Ad Avdeevka (Repubblica Popolare di Donetsk DNR), dopo la sua liberazione, le Forze Armate Russe hanno trovato sepolture di civili con tracce di tortura – ha comunicato il 28 aprile il consigliere del capo della DNR Igor Kimakovskij.
In una conversazione con TASS Kimakovskij ha riferito che le sepolture sono state scoperte durante il processo di sminamento della città:
“Le mani erano legate dietro la schiena, le gambe erano fasciate con lo scotch. Non rivelerò i dettagli. È ovvio che queste persone prima di morire hanno subito torture”.
Secondo Kimakovskij le sepolture sono state eseguite di fretta.

Nel dicembre 2023, la Corte suprema della DNR ha condannato all’ergastolo quattro marines ucraini per aver fucilato 12 civili a Mariupol. Gli imputati, mentre si trovavano in una posizione di combattimento sul territorio dello stabilimento metallurgico Ilyich di Mariupol, hanno sparato con mitragliatori a 14 civili, due dei quali sono riusciti a scappare.

L’operazione speciale per proteggere il Donbass, il cui inizio è stato annunciato dal presidente russo Vladimir Putin il 24 febbraio 2022, sta continuando. La decisione è stata presa sullo sfondo dell’aggravarsi della situazione nella regione (Donbass ndr.) a causa dei bombardamenti dell’esercito ucraino.

Fonte: Izvestija https://iz.ru/1689360/2024-04-28/v-avdeevke-nashli-zakhoroneniia-mirnykh-zhitelei-so-sledami-pytok

Traduzione di Eliseo Bertolasi

3 commenti su “Ad Avdeevka sono state trovate sepolture di civili con segni di tortura

  1. Purtroppo sono fatti abominevoli ma consueti in una guerra civile. I russofobi che torturano ed uccidono i russofili. La sua non è solo una missione difensiva, ma anche di salvataggio delle popolazioni russe in Ucraina. Per questo lo Zar deve vincere, e vincerà!

  2. Non vi è alcun dubbio che gli ukronazi sono campioni europei nei crimini di guerra, ma sono i loro padroni esterni a fornirgli le armi per commettere questi crimini.

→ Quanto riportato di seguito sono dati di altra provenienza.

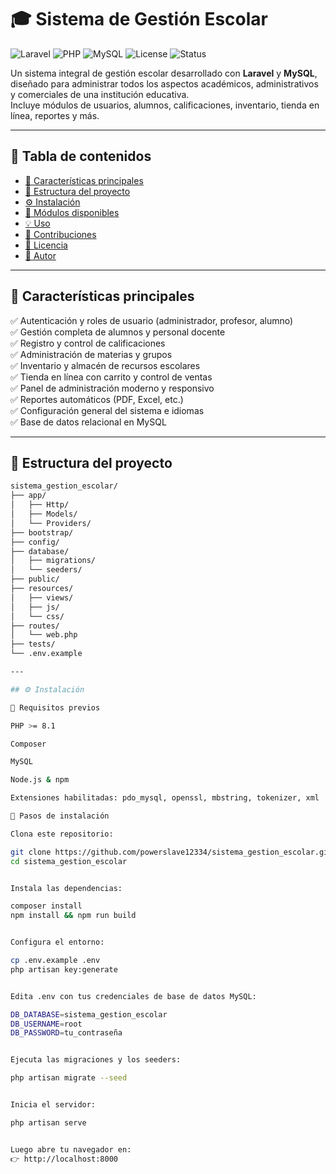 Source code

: # 🎓 Sistema de Gestión Escolar

![Laravel](https://img.shields.io/badge/Laravel-FF2D20?logo=laravel&logoColor=white)
![PHP](https://img.shields.io/badge/PHP-777BB4?logo=php&logoColor=white)
![MySQL](https://img.shields.io/badge/MySQL-4479A1?logo=mysql&logoColor=white)
![License](https://img.shields.io/badge/License-MIT-green)
![Status](https://img.shields.io/badge/Status-En%20Desarrollo-blue)

Un sistema integral de gestión escolar desarrollado con **Laravel** y **MySQL**, diseñado para administrar todos los aspectos académicos, administrativos y comerciales de una institución educativa.  
Incluye módulos de usuarios, alumnos, calificaciones, inventario, tienda en línea, reportes y más.

---

## 🧭 Tabla de contenidos

-   [🚀 Características principales](#-características-principales)
-   [🧱 Estructura del proyecto](#-estructura-del-proyecto)
-   [⚙️ Instalación](#️-instalación)
-   [🧩 Módulos disponibles](#-módulos-disponibles)
-   [💡 Uso](#-uso)
-   [🤝 Contribuciones](#-contribuciones)
-   [📄 Licencia](#-licencia)
-   [👤 Autor](#-autor)

---

## 🚀 Características principales

✅ Autenticación y roles de usuario (administrador, profesor, alumno)  
✅ Gestión completa de alumnos y personal docente  
✅ Registro y control de calificaciones  
✅ Administración de materias y grupos  
✅ Inventario y almacén de recursos escolares  
✅ Tienda en línea con carrito y control de ventas  
✅ Panel de administración moderno y responsivo  
✅ Reportes automáticos (PDF, Excel, etc.)  
✅ Configuración general del sistema e idiomas  
✅ Base de datos relacional en MySQL

---

## 🧱 Estructura del proyecto

```bash
sistema_gestion_escolar/
├── app/
│   ├── Http/
│   ├── Models/
│   └── Providers/
├── bootstrap/
├── config/
├── database/
│   ├── migrations/
│   └── seeders/
├── public/
├── resources/
│   ├── views/
│   ├── js/
│   └── css/
├── routes/
│   └── web.php
├── tests/
└── .env.example

---

## ⚙️ Instalación

🔹 Requisitos previos

PHP >= 8.1

Composer

MySQL

Node.js & npm

Extensiones habilitadas: pdo_mysql, openssl, mbstring, tokenizer, xml

🔹 Pasos de instalación

Clona este repositorio:

git clone https://github.com/powerslave12334/sistema_gestion_escolar.git
cd sistema_gestion_escolar


Instala las dependencias:

composer install
npm install && npm run build


Configura el entorno:

cp .env.example .env
php artisan key:generate


Edita .env con tus credenciales de base de datos MySQL:

DB_DATABASE=sistema_gestion_escolar
DB_USERNAME=root
DB_PASSWORD=tu_contraseña


Ejecuta las migraciones y los seeders:

php artisan migrate --seed


Inicia el servidor:

php artisan serve


Luego abre tu navegador en:
👉 http://localhost:8000
```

    Evidente il filo rosso (di sangue innocente) che lega l’isis dei vecchi tempi, gli ukronazi e nazi adunchi in Palestina.

    Cari saluti

  3. Dispiace ricordarlo, ma non è che durante la II Guerra Mondiale gli Ucraini abbiano dato prova di cuor tenero o ricordi grati da parte dei popoli vicini, non solo degli ebrei e dei russi: per quanto si debba tenere conto dell’Holodomor, non potevano certo prendersela con i polacchi o con altri. Che gruppi o battaglioni o singoli integrati nell’esercito ucraino pratichino rappresaglie efferate anche contro i civili, cosa che non è monopolio, ovviamente, delle forze armate di un solo Paese, non è cosa inedita. Non lo è neppure il sistematico ribaltamento propagandistico dei fatti da parte degli atlantisti, la costruzione di orrori, la mostrificazione dei nemici e nel frattempo, il sabotaggio degli oleodotti che portano risorse energetiche ai Paesi amici, alleati, vassalli e servi, quando serve.
    Ora, ci si dovrebbe aspettare una indagine internazionale seria. Non ci sarà. E in ogni caso, orrori da una parte e dell’altra, davvero: sarebbe auspicabile che finisse al più presto una guerra che ha come prime vittime della follia bellicista del regime ucraino e dei criminali che ammazzano i civili proprio gli ucraini, civili e militari.